Dalam hal ini, peranan masyarakat sangat penting, yakni melalui disiplin protokol kesehatan. Jika penyebaran covid-19 bisa ditekan, maka memberikan kepastian bagi dunia usaha dalam berproduksi. Masyarakat juga semakin yakin untuk melakukan konsumsi, serta pelaku pasar tidak lagi menunda investasinya.
![]() |
"Karena kalau situasi dalam ketidakpastian pandemi, siapa pun akan menghadapi kendala untuk melakukan aktivitas ekonomi. Pabrik agak susah untuk berproduksi normal, mal tidak mungkin banyak pengunjung, contohnya seperti itu" tuturnya.
Sepakat, Ekonom Core Indonesia Akhmad Akbar Susamto juga menuturkan bahwa kunci utama lepas dari resesi ekonomi adalah pengendalian virus corona. Sebab, sumber resesi adalah pandemi itu sendiri, yang kemudian dampaknya menjalar pada perekonomian.
"Kalau ingin segera keluar dari resesi, pemerintah harus lebih serius mengatasi penyebaran covid-19. Tanpa serius mengatasi penyakit ini, resesi akan semakin panjang dan upaya pemulihan akan sulit," jelasnya.
Menurut dia, ada tiga tahapan kondisi perekonomian di tengah pandemi ini. Pertama, survival seperti yang terjadi saat ini, dimana semua pihak harus bertahan dari efek pandemi.
Kedua, tahapan recovery atau pemulihan, yang dimulai ketika pandemi bisa terkendali. "Jadi, selama covid-19 belum terkendali, kita tidak bisa bicara recovery. Selama pandemi menyebar terus kita baru bisa bicara tentang survival," terang dia.
Lamanya masa recovery ini, sambung dia, bergantung pada tingkat keparahan pada masa survival. Kalau banyak perusahaan kolaps dan masyarakat jatuh miskin, maka proses recovery juga makin panjang.
"Lamanya bisa setahun, dua tahun, tiga tahun bergantung pada tingkat keparahan kondisinya," ucapnya.
Tahap ketiga, yakni regrowth atau perekonomian mulai kembali pada situasi normal. Fase ini hanya bisa terjadi jika pandemi sudah selesai dan pelaku usaha maupun masyarakat sudah kembali beraktivitas dengan normal.
Ia mengaku tidak merekomendasikan program ekonomi baru untuk suplai tenaga pada perekonomian saat resesi ekonomi.
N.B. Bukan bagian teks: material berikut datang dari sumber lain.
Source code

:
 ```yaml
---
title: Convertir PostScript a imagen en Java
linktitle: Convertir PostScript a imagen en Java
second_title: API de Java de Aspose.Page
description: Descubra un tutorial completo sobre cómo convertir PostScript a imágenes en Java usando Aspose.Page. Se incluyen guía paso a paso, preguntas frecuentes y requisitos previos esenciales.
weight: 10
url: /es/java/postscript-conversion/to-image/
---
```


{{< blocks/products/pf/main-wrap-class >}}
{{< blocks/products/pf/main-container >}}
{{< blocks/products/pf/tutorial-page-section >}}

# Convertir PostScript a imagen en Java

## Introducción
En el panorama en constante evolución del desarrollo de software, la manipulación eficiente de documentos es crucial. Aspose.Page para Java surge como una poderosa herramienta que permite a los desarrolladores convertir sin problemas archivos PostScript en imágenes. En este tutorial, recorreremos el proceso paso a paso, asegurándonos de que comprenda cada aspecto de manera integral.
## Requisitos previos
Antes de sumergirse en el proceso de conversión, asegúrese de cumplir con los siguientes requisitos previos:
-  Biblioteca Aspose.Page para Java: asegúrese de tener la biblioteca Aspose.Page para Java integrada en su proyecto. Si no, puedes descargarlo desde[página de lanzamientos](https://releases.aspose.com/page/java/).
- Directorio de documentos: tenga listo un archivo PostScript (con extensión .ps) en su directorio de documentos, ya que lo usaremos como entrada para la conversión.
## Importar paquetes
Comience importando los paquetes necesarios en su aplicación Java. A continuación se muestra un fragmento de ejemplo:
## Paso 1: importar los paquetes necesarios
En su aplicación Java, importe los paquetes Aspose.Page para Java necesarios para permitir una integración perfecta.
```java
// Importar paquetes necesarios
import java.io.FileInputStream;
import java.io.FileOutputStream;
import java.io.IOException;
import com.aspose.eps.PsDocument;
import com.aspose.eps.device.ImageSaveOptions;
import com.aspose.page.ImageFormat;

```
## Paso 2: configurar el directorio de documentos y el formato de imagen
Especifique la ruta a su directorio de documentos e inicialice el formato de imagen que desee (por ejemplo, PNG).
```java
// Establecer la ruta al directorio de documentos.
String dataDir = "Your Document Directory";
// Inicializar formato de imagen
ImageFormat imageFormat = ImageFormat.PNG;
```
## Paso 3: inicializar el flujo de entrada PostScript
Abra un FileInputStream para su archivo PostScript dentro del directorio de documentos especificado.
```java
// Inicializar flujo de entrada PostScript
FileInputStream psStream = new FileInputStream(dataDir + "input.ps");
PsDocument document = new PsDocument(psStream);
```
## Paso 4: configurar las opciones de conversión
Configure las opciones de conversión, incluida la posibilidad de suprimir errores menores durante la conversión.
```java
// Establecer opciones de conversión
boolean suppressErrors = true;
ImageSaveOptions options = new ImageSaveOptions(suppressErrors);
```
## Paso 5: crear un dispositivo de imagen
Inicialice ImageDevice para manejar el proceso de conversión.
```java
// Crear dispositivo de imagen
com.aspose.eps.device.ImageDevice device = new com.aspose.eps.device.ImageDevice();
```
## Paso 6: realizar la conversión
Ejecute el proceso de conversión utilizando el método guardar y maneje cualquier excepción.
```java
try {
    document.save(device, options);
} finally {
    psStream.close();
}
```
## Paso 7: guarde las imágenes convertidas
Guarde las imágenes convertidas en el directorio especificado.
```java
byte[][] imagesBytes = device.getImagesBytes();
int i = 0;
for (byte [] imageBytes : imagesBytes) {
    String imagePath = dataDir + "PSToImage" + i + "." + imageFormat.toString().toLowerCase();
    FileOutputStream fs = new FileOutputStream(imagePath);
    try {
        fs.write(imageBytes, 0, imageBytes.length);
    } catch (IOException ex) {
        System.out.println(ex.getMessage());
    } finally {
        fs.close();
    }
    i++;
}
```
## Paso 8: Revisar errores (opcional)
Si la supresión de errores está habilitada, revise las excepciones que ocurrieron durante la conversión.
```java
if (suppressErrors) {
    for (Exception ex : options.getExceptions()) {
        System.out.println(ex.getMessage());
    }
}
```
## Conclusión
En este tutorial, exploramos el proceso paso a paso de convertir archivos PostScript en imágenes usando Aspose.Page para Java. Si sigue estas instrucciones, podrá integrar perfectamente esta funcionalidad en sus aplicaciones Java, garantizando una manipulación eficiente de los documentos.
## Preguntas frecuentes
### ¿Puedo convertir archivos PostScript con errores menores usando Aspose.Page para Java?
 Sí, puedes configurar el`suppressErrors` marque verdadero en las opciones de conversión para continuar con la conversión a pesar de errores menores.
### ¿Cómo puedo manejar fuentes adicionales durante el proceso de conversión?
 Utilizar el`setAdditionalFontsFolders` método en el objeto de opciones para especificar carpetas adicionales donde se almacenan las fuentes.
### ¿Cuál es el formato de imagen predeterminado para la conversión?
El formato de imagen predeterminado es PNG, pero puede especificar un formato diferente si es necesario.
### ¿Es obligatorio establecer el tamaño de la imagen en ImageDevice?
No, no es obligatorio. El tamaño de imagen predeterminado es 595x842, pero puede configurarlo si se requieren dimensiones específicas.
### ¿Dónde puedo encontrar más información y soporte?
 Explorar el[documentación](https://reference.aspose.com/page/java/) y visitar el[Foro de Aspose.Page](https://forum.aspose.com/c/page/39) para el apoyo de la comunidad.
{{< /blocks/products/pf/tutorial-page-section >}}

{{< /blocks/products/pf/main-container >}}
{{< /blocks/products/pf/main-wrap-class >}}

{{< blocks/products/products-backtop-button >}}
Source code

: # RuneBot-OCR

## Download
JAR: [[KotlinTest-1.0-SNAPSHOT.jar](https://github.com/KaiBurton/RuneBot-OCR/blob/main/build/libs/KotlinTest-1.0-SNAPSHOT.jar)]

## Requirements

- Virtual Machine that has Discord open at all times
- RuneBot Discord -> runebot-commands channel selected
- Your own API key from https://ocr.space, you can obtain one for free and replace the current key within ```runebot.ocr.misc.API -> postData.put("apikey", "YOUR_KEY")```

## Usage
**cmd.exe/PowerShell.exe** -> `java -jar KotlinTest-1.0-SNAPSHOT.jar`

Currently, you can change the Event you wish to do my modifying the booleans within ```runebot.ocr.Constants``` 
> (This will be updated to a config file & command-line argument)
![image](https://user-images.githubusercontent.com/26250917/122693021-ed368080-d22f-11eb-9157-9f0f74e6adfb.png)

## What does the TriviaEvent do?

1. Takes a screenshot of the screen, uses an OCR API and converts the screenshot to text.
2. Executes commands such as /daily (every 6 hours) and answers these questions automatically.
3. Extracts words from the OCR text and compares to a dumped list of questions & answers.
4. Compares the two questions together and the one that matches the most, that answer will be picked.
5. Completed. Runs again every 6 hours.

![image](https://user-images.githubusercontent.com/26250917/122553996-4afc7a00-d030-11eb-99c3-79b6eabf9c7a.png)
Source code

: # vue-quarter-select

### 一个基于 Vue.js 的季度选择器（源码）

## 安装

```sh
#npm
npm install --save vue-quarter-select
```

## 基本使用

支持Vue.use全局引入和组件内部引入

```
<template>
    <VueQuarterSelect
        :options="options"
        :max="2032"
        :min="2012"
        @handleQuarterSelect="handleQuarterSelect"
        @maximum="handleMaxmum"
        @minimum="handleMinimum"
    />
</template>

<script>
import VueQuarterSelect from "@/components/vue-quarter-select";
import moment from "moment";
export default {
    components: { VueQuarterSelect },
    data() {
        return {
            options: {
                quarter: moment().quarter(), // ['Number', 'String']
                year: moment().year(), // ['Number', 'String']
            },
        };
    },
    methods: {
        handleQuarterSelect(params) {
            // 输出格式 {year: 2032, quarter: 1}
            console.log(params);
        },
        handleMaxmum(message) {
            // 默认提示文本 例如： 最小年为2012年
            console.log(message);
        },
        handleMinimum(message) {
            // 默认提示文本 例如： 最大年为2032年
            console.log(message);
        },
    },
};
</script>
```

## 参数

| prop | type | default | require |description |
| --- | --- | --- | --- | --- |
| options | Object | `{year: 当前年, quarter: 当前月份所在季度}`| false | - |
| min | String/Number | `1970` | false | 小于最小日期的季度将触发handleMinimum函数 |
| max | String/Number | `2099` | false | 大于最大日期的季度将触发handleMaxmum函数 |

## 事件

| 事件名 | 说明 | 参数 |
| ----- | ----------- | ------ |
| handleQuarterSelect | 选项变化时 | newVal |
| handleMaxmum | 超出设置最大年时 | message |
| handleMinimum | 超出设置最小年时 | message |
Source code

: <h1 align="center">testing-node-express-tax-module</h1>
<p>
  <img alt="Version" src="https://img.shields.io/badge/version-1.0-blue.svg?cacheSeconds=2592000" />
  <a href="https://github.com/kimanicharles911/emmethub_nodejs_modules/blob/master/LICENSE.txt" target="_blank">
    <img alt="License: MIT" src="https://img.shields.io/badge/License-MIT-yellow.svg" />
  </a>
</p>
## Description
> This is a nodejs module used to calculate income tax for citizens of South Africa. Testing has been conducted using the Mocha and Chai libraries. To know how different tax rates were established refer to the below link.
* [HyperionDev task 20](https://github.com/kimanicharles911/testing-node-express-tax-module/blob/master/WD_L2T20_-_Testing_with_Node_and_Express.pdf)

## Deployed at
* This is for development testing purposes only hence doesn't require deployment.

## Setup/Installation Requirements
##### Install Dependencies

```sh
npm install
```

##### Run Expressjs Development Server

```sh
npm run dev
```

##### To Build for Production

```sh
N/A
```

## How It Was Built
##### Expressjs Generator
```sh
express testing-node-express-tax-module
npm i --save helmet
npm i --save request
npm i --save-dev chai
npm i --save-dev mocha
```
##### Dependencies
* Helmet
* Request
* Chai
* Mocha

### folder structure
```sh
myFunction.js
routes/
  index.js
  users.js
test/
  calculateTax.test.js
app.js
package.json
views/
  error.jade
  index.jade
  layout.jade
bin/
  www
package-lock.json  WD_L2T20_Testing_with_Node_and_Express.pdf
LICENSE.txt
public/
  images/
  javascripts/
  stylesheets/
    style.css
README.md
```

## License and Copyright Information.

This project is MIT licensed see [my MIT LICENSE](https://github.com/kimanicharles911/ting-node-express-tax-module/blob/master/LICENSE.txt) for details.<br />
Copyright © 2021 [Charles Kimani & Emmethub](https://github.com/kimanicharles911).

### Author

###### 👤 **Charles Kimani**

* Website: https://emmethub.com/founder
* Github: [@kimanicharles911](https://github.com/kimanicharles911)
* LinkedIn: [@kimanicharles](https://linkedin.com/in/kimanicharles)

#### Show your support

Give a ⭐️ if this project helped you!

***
Tetapi, ia mendorong pemerintah untuk mengimplementasikan dengan serius seluruh program-program yang sudah dicanangkan.
"Kalau program-program yang sudah dicanangkan itu sudah diimplementasikan dengan serius, nanti kita dapat berbicara tentang program lain," ujarnya.
Langkah serius yang dimaksudnya adalah mengurai semua kendala penyaluran, bila perlu pemerintah proaktif dengan melakukan jemput bola kepada penerima manfaat. Contohnya, bantuan kepada pelaku UMKM.
Per 17 September, realisasi bantuan kepada pelaku UMKM terdampak pandemi baru senilai Rp58,74 triliun, atau 47,57 persen dari pagu anggaran Rp123,47 triliun. Akhmad menduga kendala dalam penyalurannya adalah simpang siur data.
Lihat juga:Nasib RI di Tengah Resesi Negara Tetangga |
Ia menilai pemerintah tidak memiliki data lengkap calon penerima, namun tidak melakukan jemput bola menggandeng pelaku UMKM langsung.
Sebaliknya, sebagian pelaku UMKM masih bersifat skeptis dengan menilai proses dan persyaratan pencairan bantuan tersebut sulit.
"Jika tidak ada perubahan luar biasa dalam implementasinya, sulit untuk mencapai realisasi 100 persen. Konsekuensinya, manfaat program-program PEN tidak akan maksimal menyelamatkan perekonomian," tandasnya.